Wraps a pointer to a C struct, and acts like a double pointer to that memory.
The methods below will automatically convert it to a single pointer if needed
for a function call, and make interacting with it in Julia look (more) similar
to interacting with it in C, except '->' in C is replaced by '.' in Julia.
"""
mutable struct NestedCStruct{T}
    data::RefValue{Ptr{T}}
end
NestedCStruct{T}(a::Ptr) where T = NestedCStruct{T}(Ref(a))
NestedCStruct(a::Ptr{T}) where T = NestedCStruct{T}(a)

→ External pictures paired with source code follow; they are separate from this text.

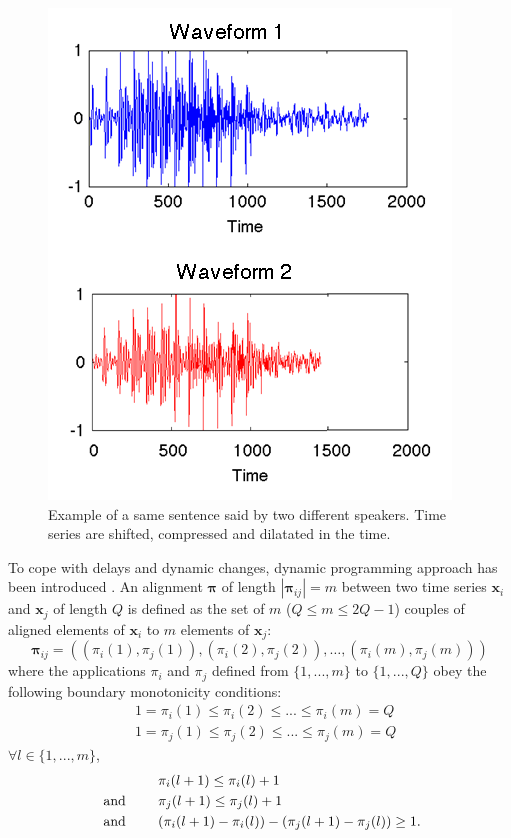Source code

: \begin{figure}[h!]
\centering
\includegraphics[width=0.5\linewidth]{images/Voice_Example2}
\caption{Example of a same sentence said by two different speakers. Time series are shifted, compressed and dilatated in the time.}
\label{fig:Voice_Example}
\end{figure}
To cope with delays and dynamic changes, dynamic programming approach has been introduced \cite{Berndt1994a}. An alignment $\boldsymbol{\pi}$ of length $|\boldsymbol{\pi}_{ij}|=m$ between two time series $\textbf{x}_i$ and $\textbf{x}_j$ of length $Q$ is defined as the set of $m$ ($Q \leq m \leq 2Q-1$) couples of aligned elements of $\textbf{x}_i$ to $m$ elements of $\textbf{x}_j$:
\begin{equation}
\boldsymbol{\pi}_{ij} = 
\left(  
(\pi_i(1),\pi_j(1)), 
(\pi_i(2),\pi_j(2)), 
\ldots,
(\pi_i(m),\pi_j(m))
\right) 
\end{equation}
\noindent where the applications $\pi_i$ and $\pi_j$ defined from $\{1, ..., m\}$ to $\{1, ..., Q\}$ obey the following boundary monotonicity conditions: 
\begin{align}
& 1 = \pi_i(1) \leq \pi_i(2) \leq ... \leq \pi_i(m) = Q \\
& 1 = \pi_j(1) \leq \pi_j(2) \leq ... \leq \pi_j(m) = Q 
\end{align}
$\forall l \in \{1, ..., m\}$, 
\begin{align}
& \pi_i(l+1) \leq \pi_i(l)+1 \\
\text{  and  \qquad} & \pi_j(l+1) \leq \pi_j(l)+1 \\
\text{  and  \qquad} & ( \pi_i(l+1)-\pi_i(l) ) - ( \pi_j(l+1)-\pi_j(l)) \geq 1 . 
\end{align}
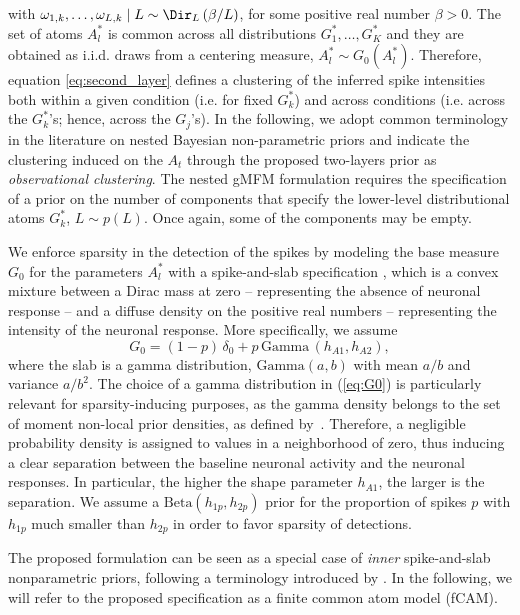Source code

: with $\omega_{1,k},\dots,\omega_{L,k} \mid L\sim \Dir_L\left(\beta/L\right)$, for some positive real number $\beta>0$. The set of atoms $A_l^*$ is common across all distributions $G_1^*, \ldots, G_K^*$ and they are obtained as i.i.d. draws from a centering measure, \(A^*_l \sim G_0(A^*_l)\). Therefore, equation \eqref{eq:second_layer} defines a clustering of the inferred spike intensities both within a given condition (i.e. for fixed $G_k^*$) and across conditions (i.e. across the $G_k^*$'s; hence, across the $G_j$'s). In the following, we adopt common terminology in the literature on nested Bayesian non-parametric priors and indicate the clustering induced on the $A_t$ through the proposed two-layers prior as \textit{observational clustering}. The nested gMFM formulation requires the specification of a prior on the number of components that specify the lower-level distributional atoms $G_k^*$, \(L\sim p(L)\). Once again, some of the components may be empty. 

We enforce sparsity in the detection of the spikes by modeling the base measure $G_0$ for the parameters $A^*_{l}$ with a spike-and-slab specification \parencite{mitchell1988}, which is a convex mixture between a Dirac mass at zero -- representing the absence of neuronal response -- and a diffuse density on the positive real numbers -- representing the intensity of the neuronal response. More specifically, we assume
\begin{equation}
G_0 = (1-p) \, \delta_0 + p\, \mathrm{Gamma}\,(h_{A1},h_{A2}),
\label{eq:G0}
\end{equation}
where the slab is a gamma distribution, $\mathrm{Gamma}(a,b)$ with mean $a/b$ and variance $a/b^2$. The choice of a gamma distribution in (\ref{eq:G0}) is particularly relevant for sparsity-inducing purposes, as the gamma density belongs to the set of moment non-local prior densities, as defined by~\textcite{johnson2010}. Therefore, a negligible probability density is assigned to values in a neighborhood of zero, thus inducing a clear separation between the baseline neuronal activity and the neuronal responses. In particular, the higher the shape parameter $h_{A1}$, the larger is the separation. We assume a $ \mathrm{Beta}(h_{1p}, h_{2p})$ prior for the proportion of spikes $p$ with $h_{1p} $ much smaller than $h_{2p}$ in order to favor sparsity of detections.

The proposed formulation can be seen as a special case of \textit{inner} spike-and-slab nonparametric priors, following a terminology introduced by \textcite{canale2017,spikeandslab2}. In the following, we will refer to the proposed specification as a finite common atom model (fCAM). 


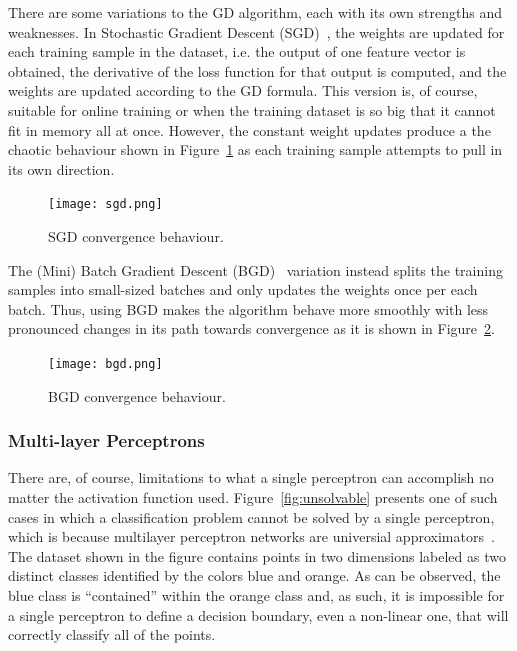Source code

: There are some variations to the GD algorithm, each with its own strengths and
weaknesses. In Stochastic Gradient Descent (SGD)~\cite{gradient_descent}, the weights are updated for
each training sample in the dataset, i.e. the output of one feature vector is
obtained, the derivative of the loss function for that output is computed, and
the weights are updated according to the GD formula. This version is, of course,
suitable for online training or when the training dataset is so big that it
cannot fit in memory all at once. However, the constant weight updates produce a
the chaotic behaviour shown in Figure~\ref{fig:sgd} as each training sample
attempts to pull in its own direction.

\begin{figure}[!htbp]
    \centering
    \texttt{[image: sgd.png]}
    \caption{SGD convergence behaviour.}
    \label{fig:sgd}
\end{figure}

The (Mini) Batch Gradient Descent (BGD)~\cite{gradient_descent} variation instead splits the training
samples into small-sized batches and only updates the weights once per each
batch. Thus, using BGD makes the algorithm behave more smoothly with less
pronounced changes in its path towards convergence as it is shown in
Figure~\ref{fig:bgd}.

\begin{figure}[!htbp]
    \centering
    \texttt{[image: bgd.png]}
    \caption{BGD convergence behaviour.}
    \label{fig:bgd}
\end{figure}

\subsubsection{Multi-layer Perceptrons}

There are, of course, limitations to what a single perceptron can accomplish no
matter the activation function used. Figure~\ref{fig:unsolvable} presents one of
such cases in which a classification problem cannot be solved by a single
perceptron, which is because multilayer perceptron networks are universial
approximators~\cite{HORNIK1989359}. The dataset shown
in the figure contains points in two dimensions labeled as two distinct classes
identified by the colors blue and orange. As can be observed, the blue class is
``contained'' within the orange class and, as such, it is impossible for a
single perceptron to define a decision boundary, even a non-linear one, that
will correctly classify all of the points. 

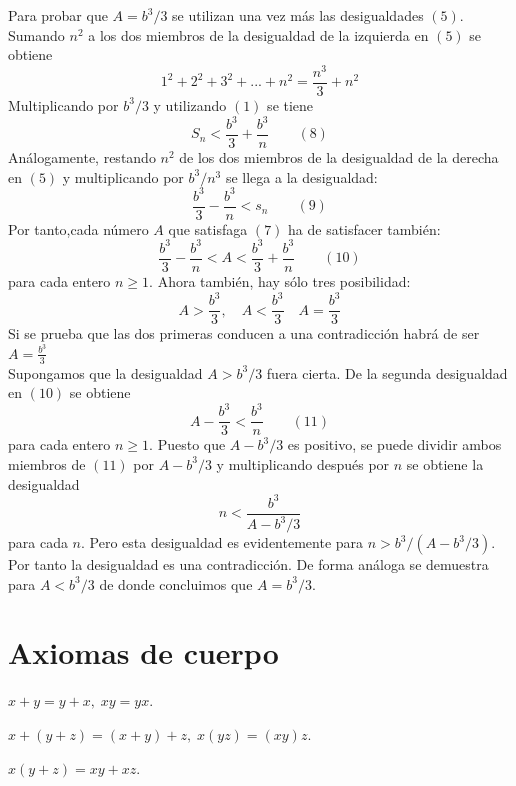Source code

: Para probar que $A=b^3/3$ se utilizan una vez más las desigualdades $(5)$. Sumando $n^2$ a los dos miembros de la desigualdad de la izquierda en $(5)$ se obtiene $$1^2+2^2+3^2+...+n^2=\dfrac{n^3}{3}+n^2$$
Multiplicando por $b^3/3$ y utilizando $(1)$ se tiene $$S_n<\dfrac{b^3}{3}+\dfrac{b^3}{n} \qquad (8)$$
Análogamente, restando $n^2$ de los dos miembros de la desigualdad de la derecha en $(5)$ y multiplicando por $b^3/n^3$ se llega a la desigualdad:
$$\dfrac{b^3}{3}-\dfrac{b^3}{n}<s_n \qquad (9)$$
Por tanto,cada número $A$ que satisfaga $(7)$ ha de satisfacer también: $$\dfrac{b^3}{3}-\dfrac{b^3}{n}<A<\dfrac{b^3}{3}+\dfrac{b^3}{n} \qquad (10)$$ para cada entero $n\geq 1$. Ahora también, hay sólo tres posibilidad: $$A>\dfrac{b^3}{3}, \quad A<\dfrac{b^3}{3} \quad A=\dfrac{b^3}{3}$$
 Si se prueba que las dos primeras conducen a una contradicción habrá de ser $A=\frac{b^3}{3}$\\
 Supongamos que la desigualdad $A>b^3/3$ fuera cierta. De la segunda desigualdad en $(10)$ se obtiene $$A-\dfrac{b^3}{3}<\dfrac{b^3}{n} \qquad (11)$$ para cada entero $n\geq 1$. Puesto que $A-b^3/3$ es positivo, se puede dividir ambos miembros de $(11)$ por $A-b^3/3$ y multiplicando después por $n$ se obtiene la desigualdad $$n<\dfrac{b^3}{A-b^3/3}$$ para cada $n$. Pero esta desigualdad es evidentemente para $n>b^3/(A-b^3/3).$ Por tanto la desigualdad es una contradicción. De forma análoga se demuestra para $A<b^3/3$ de donde concluimos que $A=b^3/3$.\\

\newpage
{}
\setcounter{chapter}{3}
\setcounter{section}{1}
\section{Axiomas de cuerpo}
\begin{axioma} $x+y=y+x, \; xy=yx$.\\
\end{axioma}

\begin{axioma} $x+(y+z)=(x+y)+z, \; x(yz)=(xy)z$. \\
\end{axioma}

\begin{axioma} $x(y+z)=xy+xz$. \\
\end{axioma}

const AVCodecContextPtr = NestedCStruct{AVCodecContext}
const AVFramePtr = NestedCStruct{AVFrame}
const AVPacketPtr = NestedCStruct{AVPacket}
const AVFormatContextPtr = NestedCStruct{AVFormatContext}
const AVStreamPtr = NestedCStruct{AVStream}

function field_ptr(::Type{S}, struct_pointer::Ptr{T}, field::Symbol,
                           index::Integer = 1) where {S,T}
    fieldpos = fieldindex(T, field)
    field_pointer = convert(Ptr{S}, struct_pointer) +
        fieldoffset(T, fieldpos) + (index - 1) * sizeof(S)
    return field_pointer
end

field_ptr(a::Ptr{T}, field::Symbol, args...) where T =
    field_ptr(fieldtype(T, field), a, field, args...)

function check_ptr_valid(p::Ptr, err::Bool = true)
    valid = p != C_NULL
    err && !valid && error("Invalid pointer")
    valid
end

unsafe_convert(::Type{Ptr{T}}, ap::NestedCStruct{T}) where T =
    getfield(ap, :data)[]
unsafe_convert(::Type{Ptr{Ptr{T}}}, ap::NestedCStruct{T}) where T =
    unsafe_convert(Ptr{Ptr{T}}, getfield(ap, :data))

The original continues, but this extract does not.